Kurumlar kendi e-postalarına bakıyorlar mı?.. Bu konuda iletişim bilgilerinin içini dolduracak hassasiyet, halkın şikayetçi olduğu konuya ilişkin araştırmayı gerektiren uyarıları, cevap verme -dönüş yapma- gerekliliği ne kadar ciddiye alınıyor acaba?
‘artık….şu, şu işlemler çok kolay. Tıklayın, indirin…” türü mesajlarla cep telefonlarımız sanki yolgeçen hanına çoktan döndü bile; ama ‘asosyalleşen kamu kesimine,’ kim dikkat çekecek?
Erdal Çil yazdı: ‘ALO, SESİM GELİYOR MU?’
”Bütün kurumlarımızın web sayfalarında hep iletişim bilgileri var.
Dostlar alışverişte görsün!
Ama bir ulaşmaya çalışın bakalım.
Hatta İçişleri Bakanlığının sayfasında, en üst amirlerin eposta adreslerine kadar yazılı!

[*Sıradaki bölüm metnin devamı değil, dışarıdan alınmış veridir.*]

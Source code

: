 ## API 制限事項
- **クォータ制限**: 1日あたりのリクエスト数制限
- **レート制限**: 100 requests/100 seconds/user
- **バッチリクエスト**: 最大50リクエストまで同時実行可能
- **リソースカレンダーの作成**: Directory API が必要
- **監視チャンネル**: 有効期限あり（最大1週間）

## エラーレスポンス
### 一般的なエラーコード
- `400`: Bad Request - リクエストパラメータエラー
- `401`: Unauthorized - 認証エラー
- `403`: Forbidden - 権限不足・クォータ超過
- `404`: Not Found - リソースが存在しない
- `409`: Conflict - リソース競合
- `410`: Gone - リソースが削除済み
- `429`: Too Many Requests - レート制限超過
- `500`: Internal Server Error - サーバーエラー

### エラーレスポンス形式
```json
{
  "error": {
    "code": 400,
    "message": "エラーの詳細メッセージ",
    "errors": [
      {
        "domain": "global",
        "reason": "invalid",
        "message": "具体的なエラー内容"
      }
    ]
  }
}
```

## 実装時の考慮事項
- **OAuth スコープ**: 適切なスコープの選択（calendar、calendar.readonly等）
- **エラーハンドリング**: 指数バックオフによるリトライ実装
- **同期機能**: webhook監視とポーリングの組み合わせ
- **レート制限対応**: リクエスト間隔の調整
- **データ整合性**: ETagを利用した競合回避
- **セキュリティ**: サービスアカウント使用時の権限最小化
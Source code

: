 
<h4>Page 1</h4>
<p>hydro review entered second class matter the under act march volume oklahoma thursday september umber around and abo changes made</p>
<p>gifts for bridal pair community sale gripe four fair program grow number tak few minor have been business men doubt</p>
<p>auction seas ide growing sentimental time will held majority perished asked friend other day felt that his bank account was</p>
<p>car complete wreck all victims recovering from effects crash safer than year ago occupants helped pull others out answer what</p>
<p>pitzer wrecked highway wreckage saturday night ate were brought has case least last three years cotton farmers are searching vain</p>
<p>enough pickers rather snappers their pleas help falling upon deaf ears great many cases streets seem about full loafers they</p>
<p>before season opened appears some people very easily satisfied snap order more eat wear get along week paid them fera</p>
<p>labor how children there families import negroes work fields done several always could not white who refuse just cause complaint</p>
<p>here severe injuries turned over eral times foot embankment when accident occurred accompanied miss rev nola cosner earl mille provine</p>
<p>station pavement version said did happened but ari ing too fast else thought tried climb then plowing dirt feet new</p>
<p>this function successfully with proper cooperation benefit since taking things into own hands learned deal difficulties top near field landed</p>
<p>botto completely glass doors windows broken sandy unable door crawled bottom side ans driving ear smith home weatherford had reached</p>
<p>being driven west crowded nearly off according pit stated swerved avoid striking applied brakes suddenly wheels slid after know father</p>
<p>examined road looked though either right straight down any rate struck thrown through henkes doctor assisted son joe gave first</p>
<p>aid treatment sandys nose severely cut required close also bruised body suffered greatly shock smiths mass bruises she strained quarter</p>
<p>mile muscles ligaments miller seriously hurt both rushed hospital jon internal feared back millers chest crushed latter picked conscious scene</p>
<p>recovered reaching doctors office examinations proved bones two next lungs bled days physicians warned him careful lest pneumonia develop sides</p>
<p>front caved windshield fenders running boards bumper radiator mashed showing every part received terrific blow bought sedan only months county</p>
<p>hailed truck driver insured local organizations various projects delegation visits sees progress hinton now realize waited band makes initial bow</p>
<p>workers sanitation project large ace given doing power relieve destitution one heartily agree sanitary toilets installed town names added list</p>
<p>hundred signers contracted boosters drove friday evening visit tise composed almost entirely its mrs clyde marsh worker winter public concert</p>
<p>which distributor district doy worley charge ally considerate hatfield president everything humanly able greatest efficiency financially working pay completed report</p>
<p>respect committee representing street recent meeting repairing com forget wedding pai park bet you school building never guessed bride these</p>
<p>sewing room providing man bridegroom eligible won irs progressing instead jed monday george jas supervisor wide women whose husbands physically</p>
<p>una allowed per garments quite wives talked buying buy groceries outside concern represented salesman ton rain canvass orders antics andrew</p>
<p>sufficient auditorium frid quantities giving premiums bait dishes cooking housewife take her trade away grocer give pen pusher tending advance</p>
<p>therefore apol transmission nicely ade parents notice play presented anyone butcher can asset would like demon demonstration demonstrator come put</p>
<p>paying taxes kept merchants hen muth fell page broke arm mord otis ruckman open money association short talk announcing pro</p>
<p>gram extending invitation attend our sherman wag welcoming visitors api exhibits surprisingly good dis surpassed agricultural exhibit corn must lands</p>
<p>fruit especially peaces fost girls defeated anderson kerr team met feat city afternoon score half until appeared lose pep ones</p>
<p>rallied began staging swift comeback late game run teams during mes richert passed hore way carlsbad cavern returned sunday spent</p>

Ama yazın, bildirin bir kere bakalım.
Denemesi bedava.
Üşenmedim yazdım, 7 Ağustos 2020 tarihinde.
Yazayım, tecrübe edeyim ki ondan sonra sizinle paylaşayım diye.
Henüz çıt yok!
Olursa da yazar, paylaşırım sizinle.
Kendi epostalarına bile cevap vermeyen, bakmayan bir kurumun 155 uygulaması cevap verir mi?
Defalarca ihbarda bulunur, defalarca zaman kaybeder, emek verir, ses kaydı, görüntü gönderir, orman kenarına izmarit, şişe, çöp atanları, trafiği tehlikeye sokanları ismimi vererek bildirmeme rağmen ne olur?
Bir teşekkür bile yokken, bir geri dönüş, bir yazılı ifadeye çağırma, bir rahatlatma olur mu hiç?
Ama sorsanız: şu kadar ihbar, şu kadar başvuru vs.vs….”
ErdalÇil’in yazısını https://www.formathaber.com/alo-sesim-geliyor-mu-4769/ linkinden okuyabilirsiniz.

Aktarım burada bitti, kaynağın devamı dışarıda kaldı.